The Kentucky and Ohio ones hit me. Lexington and Louisville are to vastly different cities with incompatible cultures. Louisville is an old industrial Catholic city, Lexington is the horse capital of the world (so they say) very agrarian and very Protestant. Those living in either city may travel to Frankfort, but they do not go to each other except for events, definitely not for work. Lexington is closer to Cincinnati both in style, culture and geography. Cincinnati itself is the major hub in the area pulling in people from West Virginia, northern Kentucky and most of Southern Ohio. Texas looks about right to me. My gut instinct is to also call Florida and the Northeast about on point. So, they made a pretty map. Wonder what the point of it is? Oh, hell, I did not catch this one: They ran out of time approaching the deadline? Ran out of money for the computer time? Why not run the data and see how many "mega" regions pop up and go from there? Found the link to the high-res versions of the maps hereThey took ZCTA data and fudged it until it looked cool. 'K. It looks cool. But if part of your method is "making it look cool" are we really learning anything from the process?
One of the decisions the researchers made was to limit the algorithm to 50 megaregions, which can be seen in the map above, where every node is colored according to the region it belongs to. This made the map more plausible visually. While 50 may sound like an arbitrary number, it makes sense mathematically because a very high percentage of commutes lie entirely within a megaregion relative to paths that cross boundaries between regions.

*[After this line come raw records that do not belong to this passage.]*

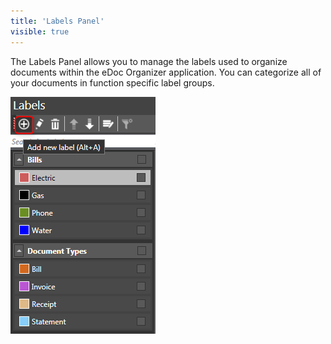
```yaml
---
title: 'Labels Panel'
visible: true
---
```


The Labels Panel allows you to manage the labels used to organize documents within the eDoc Organizer application. You can categorize all of your documents in function specific label groups.

![](2018-03-24_10h16_17.png)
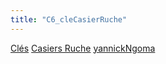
 ```yaml
---
title: "C6_cleCasierRuche"
---
```


[Clés](notes/equipements/cles/C_Clés.md) [Casiers Ruche](notes/equipements/consommables/C_CasierRuche.md) [yannickNgoma](notes/equipements/utilisateurs/yannickNgoma.md)
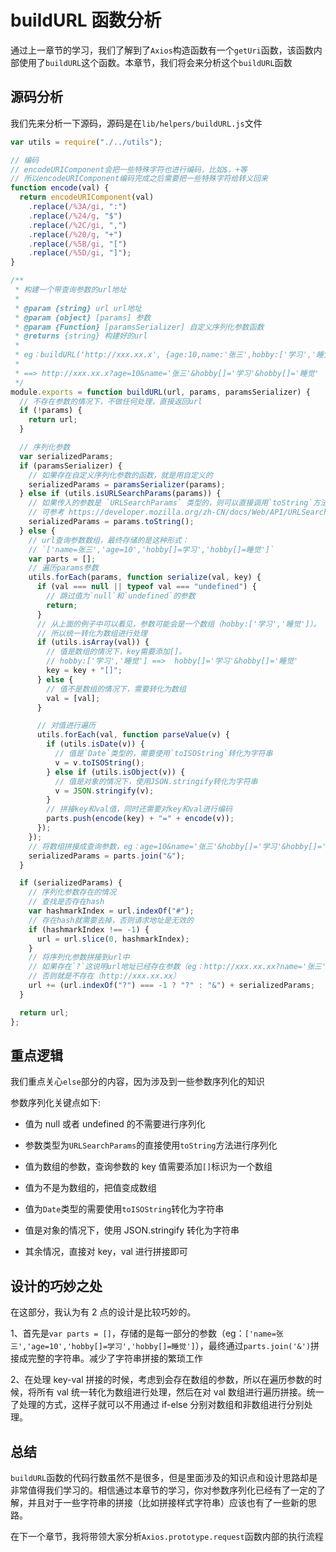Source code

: # buildURL 函数分析

通过上一章节的学习，我们了解到了`Axios`构造函数有一个`getUri`函数，该函数内部使用了`buildURL`这个函数。本章节，我们将会来分析这个`buildURL`函数

## 源码分析

我们先来分析一下源码，源码是在`lib/helpers/buildURL.js`文件

```javascript
var utils = require("./../utils");

// 编码
// encodeURIComponent会把一些特殊字符也进行编码，比如$，+等
// 所以encodeURIComponent编码完成之后需要把一些特殊字符给转义回来
function encode(val) {
  return encodeURIComponent(val)
    .replace(/%3A/gi, ":")
    .replace(/%24/g, "$")
    .replace(/%2C/gi, ",")
    .replace(/%20/g, "+")
    .replace(/%5B/gi, "[")
    .replace(/%5D/gi, "]");
}

/**
 * 构建一个带查询参数的url地址
 *
 * @param {string} url url地址
 * @param {object} [params] 参数
 * @param {Function} [paramsSerializer] 自定义序列化参数函数
 * @returns {string} 构建好的url
 *
 * eg：buildURL('http://xxx.xx.x', {age:10,name:'张三',hobby:['学习','睡觉']})
 *
 * ==> http://xxx.xx.x?age=10&name='张三'&hobby[]='学习'&hobby[]='睡觉'
 */
module.exports = function buildURL(url, params, paramsSerializer) {
  // 不存在参数的情况下，不做任何处理，直接返回url
  if (!params) {
    return url;
  }

  // 序列化参数
  var serializedParams;
  if (paramsSerializer) {
    // 如果存在自定义序列化参数的函数，就是用自定义的
    serializedParams = paramsSerializer(params);
  } else if (utils.isURLSearchParams(params)) {
    // 如果传入的参数是 `URLSearchParams` 类型的，则可以直接调用`toString`方法进行序列化
    // 可参考 https://developer.mozilla.org/zh-CN/docs/Web/API/URLSearchParams
    serializedParams = params.toString();
  } else {
    // url查询参数数组，最终存储的是这种形式：
    // `['name=张三','age=10','hobby[]=学习','hobby[]=睡觉']`
    var parts = [];
    // 遍历params参数
    utils.forEach(params, function serialize(val, key) {
      if (val === null || typeof val === "undefined") {
        // 跳过值为`null`和`undefined`的参数
        return;
      }
      // 从上面的例子中可以看见，参数可能会是一个数组（hobby:['学习','睡觉']）。
      // 所以统一转化为数组进行处理
      if (utils.isArray(val)) {
        // 值是数组的情况下，key需要添加[]。
        // hobby:['学习','睡觉'] ==>  hobby[]='学习'&hobby[]='睡觉'
        key = key + "[]";
      } else {
        // 值不是数组的情况下，需要转化为数组
        val = [val];
      }

      // 对值进行遍历
      utils.forEach(val, function parseValue(v) {
        if (utils.isDate(v)) {
          // 值是`Date`类型的，需要使用`toISOString`转化为字符串
          v = v.toISOString();
        } else if (utils.isObject(v)) {
          // 值是对象的情况下，使用JSON.stringify转化为字符串
          v = JSON.stringify(v);
        }
        // 拼接key和val值，同时还需要对key和val进行编码
        parts.push(encode(key) + "=" + encode(v));
      });
    });
    // 将数组拼接成查询参数，eg：age=10&name='张三'&hobby[]='学习'&hobby[]='睡觉'
    serializedParams = parts.join("&");
  }

  if (serializedParams) {
    // 序列化参数存在的情况
    // 查找是否存在hash
    var hashmarkIndex = url.indexOf("#");
    // 存在hash就需要去掉，否则请求地址是无效的
    if (hashmarkIndex !== -1) {
      url = url.slice(0, hashmarkIndex);
    }
    // 将序列化参数拼接到url中
    // 如果存在`?`这说明url地址已经存在参数（eg：http://xxx.xx.xx?name='张三'），
    // 否则就是不存在（http://xxx.xx.xx）
    url += (url.indexOf("?") === -1 ? "?" : "&") + serializedParams;
  }

  return url;
};
```

## 重点逻辑

我们重点关心`else`部分的内容，因为涉及到一些参数序列化的知识

参数序列化关键点如下:

- 值为 null 或者 undefined 的不需要进行序列化

- 参数类型为`URLSearchParams`的直接使用`toString`方法进行序列化

- 值为数组的参数，查询参数的 key 值需要添加`[]`标识为一个数组

- 值为不是为数组的，把值变成数组

- 值为`Date`类型的需要使用`toISOString`转化为字符串

- 值是对象的情况下，使用 JSON.stringify 转化为字符串

- 其余情况，直接对 key，val 进行拼接即可

## 设计的巧妙之处

在这部分，我认为有 2 点的设计是比较巧妙的。

1、首先是`var parts = []`，存储的是每一部分的参数（eg：`['name=张三','age=10','hobby[]=学习','hobby[]=睡觉']`），最终通过`parts.join('&')`拼接成完整的字符串。减少了字符串拼接的繁琐工作

2、在处理 key-val 拼接的时候，考虑到会存在数组的参数，所以在遍历参数的时候，将所有 val 统一转化为数组进行处理，然后在对 val 数组进行遍历拼接。统一了处理的方式，这样子就可以不用通过 if-else 分别对数组和非数组进行分别处理。

## 总结

`buildURL`函数的代码行数虽然不是很多，但是里面涉及的知识点和设计思路却是非常值得我们学习的。相信通过本章节的学习，你对参数序列化已经有了一定的了解，并且对于一些字符串的拼接（比如拼接样式字符串）应该也有了一些新的思路。

在下一个章节，我将带领大家分析`Axios.prototype.request`函数内部的执行流程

One of the things veen and I did when we were citing the birth center is deal with isochrones. See, when you're talking about people and what kind of bullshit they'll put up with, distance matters fuckall. For example, it took me longer to get from Playa Del Rey to Pasadena (30 mi) when living in LA than it took me to get from Snohomish County to Mount Rainier (76 mi) because there's only 6 million people in the way, as opposed to 18 million. If you get an ESRI demographic & income profile they'll break things down by "10 minute drive time radius." I'd already run the numbers on bunch of client data for two birth centers and determined that 80% of all clientele comes from 15 minute drive-time (less traffic). But isochrones are iterative and time-consuming so no wonder they didn't run this analysis on it... because really, it would have told them what we already know. I mean... one of them is a grad student. They probably started working on it and determined that the sun would be a cinder before they ran isochrones on an entire census dataset. So they made some pretty pictures instead.